In regards to the whole neuroplasticity/cognitive decline, I think this varies
a lot by person and their environment. I know people in their 60s who are much
more agile thinkers than other I know in their 40s.

------
fghh45sdfhr3
Darkest Secret? More like an open secret. It has not yet affected me, as I am
quite old enough yet. But I have seen in in large corporations. It's bad
management, very sad, and would be almost impossible to prove in a law suit.

It's also why I will definitely try to transition to either entrepreneurship
or contracting before I hit 40.

------
henrik_w
Basically the same article (s/Silicon Valley's Dark/The Tech Industry's
Darkest/) from 2 years ago, discussed here on HN:
<https://news.ycombinator.com/item?id=1641763>

------
graycat
I've never lived in a wealthy neighborhood but have always lived in at least
nice neighborhoods. In each of those neighborhoods, if look around, see that
the most common job that supports the families is being the head, often a sole
proprietor, of a small or medium business. For the point of the article, these
small business heads have a big advantage: Their age doesn't matter as long as
they can keep doing the work or at least keep doing well managing the work.

Yes, there are reports of major companies who hire Bachelor's and Master's
degree engineers and by age 35 want them into management or out the door. So,
maybe 1 in 100 stays around for a full career. So, at age 18 there is Joe and
Sam. Joe goes to college and graduate school in engineering, joins the big
company, and is out the door at age 35. Sam did some yard work in high school
and just continues. Soon he has six trucks and 12 guys working for him. He has
a house and a family, and his wife helps with scheduling, billing, and
customer service. As long as the grass keeps growing, he's okay. He's
expanding into lawn service for higher end clients, e.g., banks, medical
office campuses, etc. He's planning to expand into landscape architecture with
a plant nursery. So at age 35, Joe is out of work and Sam is doing much
better.

Sam has a neighbor Pete who is an electrician. He doesn't bother to put his
name in the Yellow Pages; he doesn't have a Web site; actually he does nothing
on publicity. But he still gets plenty of calls, has a house, family, truck,
and an apprentice. Roger got a Ph.D. in electronic engineering, worked for the
big company, got fired at age 35, and wishes he could swap his Ph.D. for an
electrician's license.

Kelly's father ran a small grocery store with two gas pumps out front. Now
Kelly runs 10 gas stations with convenience stores, has a 50' yacht, a summer
place on the water, a winter place in the mountains, and is paying full
tuition for his children at private high schools and colleges. At his yacht
club he notices a lot of small business guys like himself but nearly no
technical employees or venture funded entrepreneurs.

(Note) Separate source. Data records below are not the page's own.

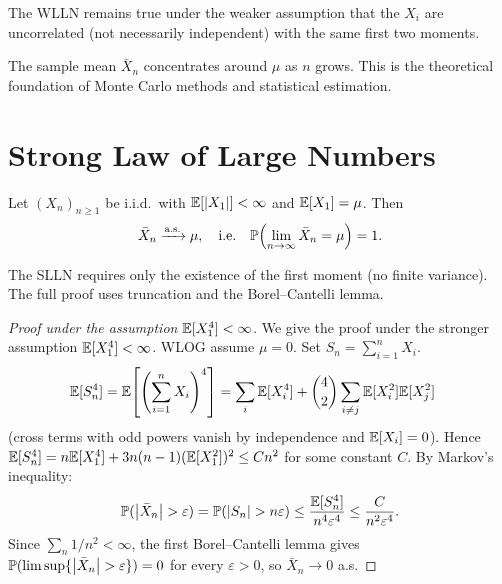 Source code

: \begin{remark}
The WLLN remains true under the weaker assumption that the $X_i$ are uncorrelated
(not necessarily independent) with the same first two moments.
\end{remark}

\begin{intuition}[title=\textbf{Meaning of the WLLN}]
The sample mean $\bar{X}_n$ concentrates around $\mu$ as $n$ grows. This is the
theoretical foundation of Monte Carlo methods and statistical estimation.
\end{intuition}

\section{Strong Law of Large Numbers}

\begin{theorem}
\label{thm:slln}
Let $(X_n)_{n \geq 1}$ be i.i.d.\ with $\E[\abs{X_1}] < \infty$ and
$\E[X_1] = \mu$. Then
\[
    \bar{X}_n \xrightarrow{\text{a.s.}} \mu, \quad \text{i.e.} \quad
    \PP\!\left(\lim_{n \to \infty} \bar{X}_n = \mu\right) = 1.
\]
\end{theorem}

\begin{remark}
The SLLN requires only the existence of the first moment (no finite variance).
The full proof uses truncation and the Borel--Cantelli lemma.
\end{remark}

\begin{proof}[Proof under the assumption $\E\lbrack X_1^4\rbrack < \infty$]
We give the proof under the stronger assumption $\E[X_1^4] < \infty$.
WLOG assume $\mu = 0$. Set $S_n = \sum_{i=1}^n X_i$.
\begin{align*}
    \E[S_n^4] &= \E\!\left[\left(\sum_{i=1}^n X_i\right)^4\right]
    = \sum_i \E[X_i^4] + \binom{4}{2}\sum_{i \neq j}\E[X_i^2]\E[X_j^2]
\end{align*}
(cross terms with odd powers vanish by independence and $\E[X_i]=0$).
Hence $\E[S_n^4] = n\E[X_1^4] + 3n(n-1)(\E[X_1^2])^2 \leq Cn^2$ for some
constant $C$. By Markov's inequality:
\[
    \PP(\abs{\bar{X}_n} > \varepsilon)
    = \PP(\abs{S_n} > n\varepsilon)
    \leq \frac{\E[S_n^4]}{n^4\varepsilon^4}
    \leq \frac{C}{n^2\varepsilon^4}.
\]
Since $\sum_n 1/n^2 < \infty$, the first Borel--Cantelli lemma gives
$\PP(\limsup\{\abs{\bar{X}_n} > \varepsilon\}) = 0$ for every $\varepsilon > 0$,
so $\bar{X}_n \to 0$ a.s.
\end{proof}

More generally, a career should last 40+ years. Okay, look around: What big
companies have ever provided such long lasting careers? How commonly? E.g.,
IBM? Okay, near 1994 they lost $16 billion and went from 407,000 employees
down to 205,000. A LOT of careers got ended way before 40 years. So, at IBM,
if joined in 1954 then had a chance of getting in 40 years. Much before 1954,
IBM didn't look so good. So, really, for revered IBM, really had to join in
the early 1950s -- that was about the only chance. Much the same for GM, GE,
AT&T, etc.

Lesson 1: For a 40+ year career with one big company, mostly just f'get about
it. Maybe can pull that off in K-12 teaching, college teaching if can get
tenure, or working for state or the federal government.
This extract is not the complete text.